* Task:
Search the records below for "werden"; copy each line that has it.
┌─ Source material
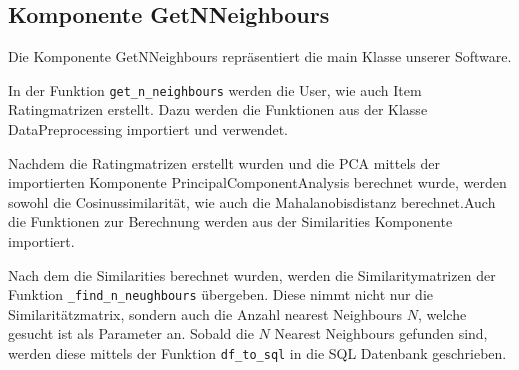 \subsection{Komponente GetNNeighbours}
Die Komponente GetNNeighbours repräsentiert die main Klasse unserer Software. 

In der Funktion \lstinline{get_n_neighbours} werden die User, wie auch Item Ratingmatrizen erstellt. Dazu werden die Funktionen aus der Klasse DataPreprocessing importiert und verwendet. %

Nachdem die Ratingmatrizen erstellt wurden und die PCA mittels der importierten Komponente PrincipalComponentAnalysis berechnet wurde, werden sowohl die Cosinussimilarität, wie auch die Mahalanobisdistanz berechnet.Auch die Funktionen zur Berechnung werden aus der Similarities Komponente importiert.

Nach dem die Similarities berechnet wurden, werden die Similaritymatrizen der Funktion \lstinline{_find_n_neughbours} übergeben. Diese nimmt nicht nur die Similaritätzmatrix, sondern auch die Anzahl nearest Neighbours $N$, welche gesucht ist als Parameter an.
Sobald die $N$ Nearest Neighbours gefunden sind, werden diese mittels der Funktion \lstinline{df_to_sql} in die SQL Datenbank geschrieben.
└─
┌─ Source material
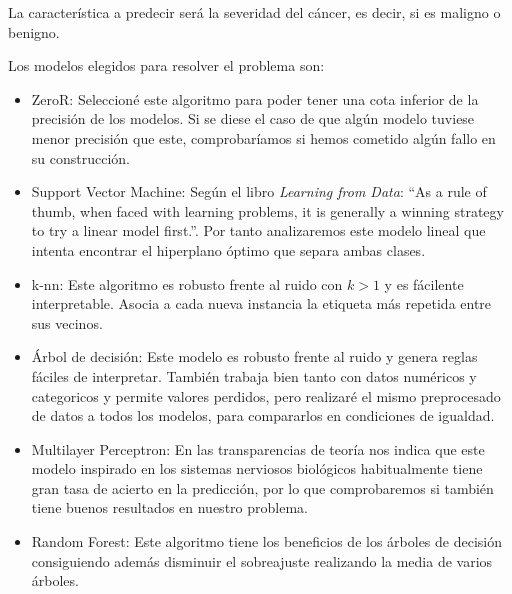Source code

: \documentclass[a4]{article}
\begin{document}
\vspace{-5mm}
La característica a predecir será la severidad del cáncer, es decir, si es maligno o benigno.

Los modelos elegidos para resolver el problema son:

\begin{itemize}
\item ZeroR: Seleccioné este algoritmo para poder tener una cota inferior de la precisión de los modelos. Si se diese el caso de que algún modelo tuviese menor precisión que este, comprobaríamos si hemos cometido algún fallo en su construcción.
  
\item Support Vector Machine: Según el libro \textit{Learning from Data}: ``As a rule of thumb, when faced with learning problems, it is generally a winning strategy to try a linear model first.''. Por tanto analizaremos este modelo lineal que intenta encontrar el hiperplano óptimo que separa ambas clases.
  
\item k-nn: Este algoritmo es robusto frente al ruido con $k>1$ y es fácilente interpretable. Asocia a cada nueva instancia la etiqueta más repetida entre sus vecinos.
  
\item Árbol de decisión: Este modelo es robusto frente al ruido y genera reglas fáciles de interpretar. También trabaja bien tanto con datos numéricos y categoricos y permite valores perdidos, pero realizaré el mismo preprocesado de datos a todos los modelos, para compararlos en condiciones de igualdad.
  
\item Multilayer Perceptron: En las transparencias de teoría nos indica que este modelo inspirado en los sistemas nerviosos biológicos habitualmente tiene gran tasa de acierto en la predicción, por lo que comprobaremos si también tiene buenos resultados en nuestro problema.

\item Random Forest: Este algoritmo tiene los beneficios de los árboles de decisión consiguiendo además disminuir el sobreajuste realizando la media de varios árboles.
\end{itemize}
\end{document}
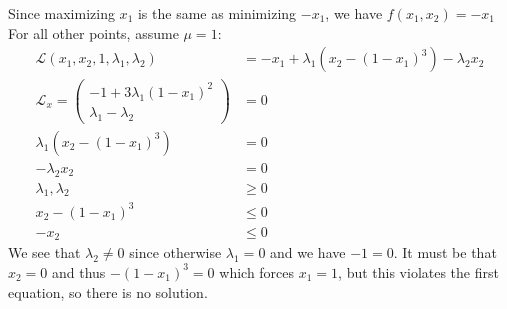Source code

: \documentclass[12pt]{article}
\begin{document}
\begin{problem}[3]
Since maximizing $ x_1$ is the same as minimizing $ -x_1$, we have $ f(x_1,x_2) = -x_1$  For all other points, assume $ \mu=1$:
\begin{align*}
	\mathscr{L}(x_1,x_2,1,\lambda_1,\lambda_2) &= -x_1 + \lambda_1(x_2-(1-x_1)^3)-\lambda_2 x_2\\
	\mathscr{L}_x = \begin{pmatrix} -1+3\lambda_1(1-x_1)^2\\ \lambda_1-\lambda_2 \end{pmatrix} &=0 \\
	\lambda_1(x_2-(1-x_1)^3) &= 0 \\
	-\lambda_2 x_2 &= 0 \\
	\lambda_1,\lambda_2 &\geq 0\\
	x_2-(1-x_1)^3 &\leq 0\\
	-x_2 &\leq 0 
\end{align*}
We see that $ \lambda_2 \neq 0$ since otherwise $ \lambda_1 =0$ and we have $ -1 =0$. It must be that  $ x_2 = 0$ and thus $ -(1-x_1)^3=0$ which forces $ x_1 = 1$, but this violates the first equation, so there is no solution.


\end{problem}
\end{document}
└─
* Output for this exercise:
In der Funktion \lstinline{get_n_neighbours} werden die User, wie auch Item Ratingmatrizen erstellt. Dazu werden die Funktionen aus der Klasse DataPreprocessing importiert und verwendet. %
Nachdem die Ratingmatrizen erstellt wurden und die PCA mittels der importierten Komponente PrincipalComponentAnalysis berechnet wurde, werden sowohl die Cosinussimilarität, wie auch die Mahalanobisdistanz berechnet.Auch die Funktionen zur Berechnung werden aus der Similarities Komponente importiert.
Nach dem die Similarities berechnet wurden, werden die Similaritymatrizen der Funktion \lstinline{_find_n_neughbours} übergeben. Diese nimmt nicht nur die Similaritätzmatrix, sondern auch die Anzahl nearest Neighbours $N$, welche gesucht ist als Parameter an.
Sobald die $N$ Nearest Neighbours gefunden sind, werden diese mittels der Funktion \lstinline{df_to_sql} in die SQL Datenbank geschrieben.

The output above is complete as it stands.